Jun 15th 2017 | Taipei

THAT there is only one China, and that Taiwan is merely a renegade province of it, has long been the official doctrine of China’s Communist Party. It follows that no country can have diplomatic ties with both China and Taiwan, and that those which recognise Taiwan must be made to switch allegiances. This diplomatic warfare was suspended from 2008 to 2016, when Ma Ying-jeou was president of Taiwan, since he vaguely affirmed the idea that the two sides might eventually become one. But Tsai Ing-wen, his successor, has refused to do so. As a result China has ended the truce. This week saw the biggest skirmish yet, as Panama broke diplomatic ties with Taiwan.

In December the tiny African state of São Tomé & Príncipe defected to the Chinese camp. Last month rowdy Chinese delegates forced Taiwan’s representatives out of a meeting about conflict diamonds in Australia. Earlier this year Taiwan failed to secure an invitation to the World Health Assembly, a big UN powwow, for the first time in eight years.

Only 19 countries, plus the Vatican, now officially recognise Taiwan, the majority of them in Latin America and the Caribbean. The concern among Taiwanese is that Panama’s change of heart will spur further defections in the region. The Chinese authorities pointed out that there was a global consensus around the “one-China principle”, and that Ms Tsai should take note.

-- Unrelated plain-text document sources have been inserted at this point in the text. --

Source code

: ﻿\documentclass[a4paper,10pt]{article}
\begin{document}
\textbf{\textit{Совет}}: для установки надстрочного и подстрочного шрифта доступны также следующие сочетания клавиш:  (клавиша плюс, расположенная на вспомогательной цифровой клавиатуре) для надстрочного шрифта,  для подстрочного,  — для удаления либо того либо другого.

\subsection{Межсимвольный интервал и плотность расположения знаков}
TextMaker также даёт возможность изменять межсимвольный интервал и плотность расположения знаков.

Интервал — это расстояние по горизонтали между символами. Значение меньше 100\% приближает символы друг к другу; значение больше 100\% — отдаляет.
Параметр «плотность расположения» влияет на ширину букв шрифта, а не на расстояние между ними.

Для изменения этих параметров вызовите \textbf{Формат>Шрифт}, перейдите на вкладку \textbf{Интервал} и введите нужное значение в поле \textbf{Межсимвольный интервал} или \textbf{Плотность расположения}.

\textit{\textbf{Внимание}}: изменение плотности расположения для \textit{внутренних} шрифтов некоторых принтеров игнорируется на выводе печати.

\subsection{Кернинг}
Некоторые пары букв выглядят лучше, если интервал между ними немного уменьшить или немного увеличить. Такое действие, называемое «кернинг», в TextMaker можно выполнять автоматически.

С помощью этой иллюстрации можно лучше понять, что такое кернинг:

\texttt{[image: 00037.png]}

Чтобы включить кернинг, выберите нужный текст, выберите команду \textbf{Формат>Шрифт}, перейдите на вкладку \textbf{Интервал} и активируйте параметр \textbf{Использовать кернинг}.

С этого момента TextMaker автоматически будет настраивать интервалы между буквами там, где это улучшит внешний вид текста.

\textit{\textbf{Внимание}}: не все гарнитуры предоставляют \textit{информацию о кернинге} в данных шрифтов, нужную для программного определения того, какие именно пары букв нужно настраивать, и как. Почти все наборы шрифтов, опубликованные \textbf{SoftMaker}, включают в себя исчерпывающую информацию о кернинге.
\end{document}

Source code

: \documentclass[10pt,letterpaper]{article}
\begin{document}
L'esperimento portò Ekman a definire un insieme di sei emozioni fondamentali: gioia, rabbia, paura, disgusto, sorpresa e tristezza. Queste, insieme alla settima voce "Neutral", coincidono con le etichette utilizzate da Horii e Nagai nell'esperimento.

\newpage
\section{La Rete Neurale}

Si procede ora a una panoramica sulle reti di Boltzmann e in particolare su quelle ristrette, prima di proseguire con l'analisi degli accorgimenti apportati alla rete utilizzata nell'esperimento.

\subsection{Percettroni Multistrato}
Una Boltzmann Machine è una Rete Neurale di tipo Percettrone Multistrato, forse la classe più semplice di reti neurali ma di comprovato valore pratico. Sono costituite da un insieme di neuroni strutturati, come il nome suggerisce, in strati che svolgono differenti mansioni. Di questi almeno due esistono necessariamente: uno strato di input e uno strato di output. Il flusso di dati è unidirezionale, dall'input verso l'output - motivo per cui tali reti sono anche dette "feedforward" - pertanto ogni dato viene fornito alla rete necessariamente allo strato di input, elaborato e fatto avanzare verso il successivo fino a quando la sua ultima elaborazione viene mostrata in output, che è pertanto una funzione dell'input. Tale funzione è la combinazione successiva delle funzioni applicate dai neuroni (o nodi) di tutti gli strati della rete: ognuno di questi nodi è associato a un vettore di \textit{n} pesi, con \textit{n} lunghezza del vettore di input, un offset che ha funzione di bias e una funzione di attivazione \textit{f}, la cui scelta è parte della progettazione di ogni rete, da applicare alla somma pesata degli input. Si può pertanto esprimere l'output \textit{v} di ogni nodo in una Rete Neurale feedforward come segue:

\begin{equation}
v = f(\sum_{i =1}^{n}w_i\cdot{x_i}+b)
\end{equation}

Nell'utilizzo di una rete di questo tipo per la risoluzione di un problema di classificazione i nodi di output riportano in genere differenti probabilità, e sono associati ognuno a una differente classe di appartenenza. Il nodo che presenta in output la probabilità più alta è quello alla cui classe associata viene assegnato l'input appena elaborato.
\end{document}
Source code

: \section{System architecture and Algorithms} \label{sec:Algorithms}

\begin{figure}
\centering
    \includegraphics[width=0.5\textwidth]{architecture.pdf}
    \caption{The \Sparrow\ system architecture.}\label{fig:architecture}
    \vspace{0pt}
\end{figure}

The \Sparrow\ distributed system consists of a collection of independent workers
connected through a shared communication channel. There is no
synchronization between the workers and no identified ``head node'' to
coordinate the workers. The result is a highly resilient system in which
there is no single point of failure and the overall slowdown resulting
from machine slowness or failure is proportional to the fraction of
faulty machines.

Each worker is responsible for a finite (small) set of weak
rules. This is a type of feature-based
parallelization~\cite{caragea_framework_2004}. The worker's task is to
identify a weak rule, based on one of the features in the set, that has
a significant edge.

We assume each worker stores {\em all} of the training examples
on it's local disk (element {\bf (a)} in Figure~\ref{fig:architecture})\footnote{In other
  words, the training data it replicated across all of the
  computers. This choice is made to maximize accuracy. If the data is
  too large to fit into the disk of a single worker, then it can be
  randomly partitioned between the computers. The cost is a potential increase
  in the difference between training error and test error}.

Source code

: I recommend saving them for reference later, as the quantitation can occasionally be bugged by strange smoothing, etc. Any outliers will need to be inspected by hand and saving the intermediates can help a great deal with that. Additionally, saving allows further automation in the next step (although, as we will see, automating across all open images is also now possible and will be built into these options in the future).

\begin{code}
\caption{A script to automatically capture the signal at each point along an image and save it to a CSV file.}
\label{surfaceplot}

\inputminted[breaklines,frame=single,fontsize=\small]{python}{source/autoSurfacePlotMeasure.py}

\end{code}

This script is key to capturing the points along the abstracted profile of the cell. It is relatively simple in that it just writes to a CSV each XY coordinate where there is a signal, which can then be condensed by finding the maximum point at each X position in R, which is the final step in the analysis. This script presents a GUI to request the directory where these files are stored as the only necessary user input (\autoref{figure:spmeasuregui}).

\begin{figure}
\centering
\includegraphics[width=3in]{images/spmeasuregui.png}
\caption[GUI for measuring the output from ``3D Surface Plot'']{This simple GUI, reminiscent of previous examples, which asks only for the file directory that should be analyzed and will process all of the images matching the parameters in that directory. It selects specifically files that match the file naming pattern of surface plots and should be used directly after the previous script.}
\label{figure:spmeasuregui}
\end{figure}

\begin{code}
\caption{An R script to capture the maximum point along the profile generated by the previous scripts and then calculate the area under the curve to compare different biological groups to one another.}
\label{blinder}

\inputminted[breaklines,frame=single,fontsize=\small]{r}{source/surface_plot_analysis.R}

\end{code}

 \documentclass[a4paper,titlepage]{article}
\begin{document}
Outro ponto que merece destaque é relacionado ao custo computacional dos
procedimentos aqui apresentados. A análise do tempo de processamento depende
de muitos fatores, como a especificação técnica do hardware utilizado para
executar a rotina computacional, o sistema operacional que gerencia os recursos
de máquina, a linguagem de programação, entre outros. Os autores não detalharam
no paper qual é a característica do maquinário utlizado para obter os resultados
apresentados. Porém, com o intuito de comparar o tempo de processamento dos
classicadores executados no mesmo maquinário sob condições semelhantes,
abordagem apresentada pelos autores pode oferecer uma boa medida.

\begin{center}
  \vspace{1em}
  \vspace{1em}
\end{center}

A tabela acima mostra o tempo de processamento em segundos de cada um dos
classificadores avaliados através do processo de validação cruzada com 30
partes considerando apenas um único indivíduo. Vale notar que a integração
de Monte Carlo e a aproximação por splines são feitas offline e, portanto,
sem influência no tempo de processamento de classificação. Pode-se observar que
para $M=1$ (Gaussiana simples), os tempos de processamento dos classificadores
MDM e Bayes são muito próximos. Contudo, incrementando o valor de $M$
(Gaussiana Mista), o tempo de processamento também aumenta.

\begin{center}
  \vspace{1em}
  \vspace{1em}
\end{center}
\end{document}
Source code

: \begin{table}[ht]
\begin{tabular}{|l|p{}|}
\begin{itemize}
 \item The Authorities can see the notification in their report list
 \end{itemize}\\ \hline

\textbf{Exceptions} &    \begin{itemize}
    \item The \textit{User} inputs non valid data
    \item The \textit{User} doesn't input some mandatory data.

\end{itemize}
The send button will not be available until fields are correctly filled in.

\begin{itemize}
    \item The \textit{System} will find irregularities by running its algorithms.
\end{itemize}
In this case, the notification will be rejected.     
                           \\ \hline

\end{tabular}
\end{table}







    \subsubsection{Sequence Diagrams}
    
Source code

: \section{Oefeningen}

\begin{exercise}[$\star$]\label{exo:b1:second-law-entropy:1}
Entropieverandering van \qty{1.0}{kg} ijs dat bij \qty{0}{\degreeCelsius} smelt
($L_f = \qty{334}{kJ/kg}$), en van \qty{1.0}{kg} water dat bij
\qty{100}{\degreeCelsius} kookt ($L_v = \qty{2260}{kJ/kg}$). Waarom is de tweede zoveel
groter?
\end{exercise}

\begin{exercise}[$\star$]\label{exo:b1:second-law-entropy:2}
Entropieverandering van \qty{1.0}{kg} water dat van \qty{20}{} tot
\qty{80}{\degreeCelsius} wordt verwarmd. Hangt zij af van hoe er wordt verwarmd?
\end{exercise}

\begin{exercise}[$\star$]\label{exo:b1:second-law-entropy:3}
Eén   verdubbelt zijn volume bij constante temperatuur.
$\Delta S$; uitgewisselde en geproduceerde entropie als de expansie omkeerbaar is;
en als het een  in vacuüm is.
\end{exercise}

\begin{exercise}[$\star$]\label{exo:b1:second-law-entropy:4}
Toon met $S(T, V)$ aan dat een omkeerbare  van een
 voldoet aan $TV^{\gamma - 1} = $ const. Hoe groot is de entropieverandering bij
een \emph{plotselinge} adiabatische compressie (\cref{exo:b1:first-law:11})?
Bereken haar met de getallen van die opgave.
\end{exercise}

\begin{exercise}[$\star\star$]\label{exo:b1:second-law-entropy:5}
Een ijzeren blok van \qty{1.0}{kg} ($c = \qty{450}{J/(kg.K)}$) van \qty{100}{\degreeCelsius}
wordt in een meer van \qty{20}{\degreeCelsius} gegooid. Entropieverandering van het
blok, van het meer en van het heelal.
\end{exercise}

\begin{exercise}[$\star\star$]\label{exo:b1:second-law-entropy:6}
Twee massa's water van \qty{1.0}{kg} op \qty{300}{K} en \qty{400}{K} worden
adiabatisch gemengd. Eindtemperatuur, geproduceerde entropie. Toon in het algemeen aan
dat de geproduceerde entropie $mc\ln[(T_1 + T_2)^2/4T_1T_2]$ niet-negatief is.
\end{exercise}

But China’s campaign may not have the desired effect in Taiwan. Mr Ma’s party, the Kuomintang, is in a weakened state. Many in Ms Tsai’s Democratic Progressive Party, meanwhile, think that she has been too emollient with China and should take steps to assert Taiwan’s independence. They point to the breaking of the truce as proof of China’s malign intentions. Ms Tsai has complained that China is disrupting the status quo and said that Taiwan will not bow to threats: “Our sovereignty cannot be challenged, and cannot be traded away.”

Still, Ms Tsai is not one for confrontations. Instead of flinging Taiwan into a losing battle with China, her government says it is looking for ways to build stronger, albeit unofficial, ties with friendly countries such as Japan and America.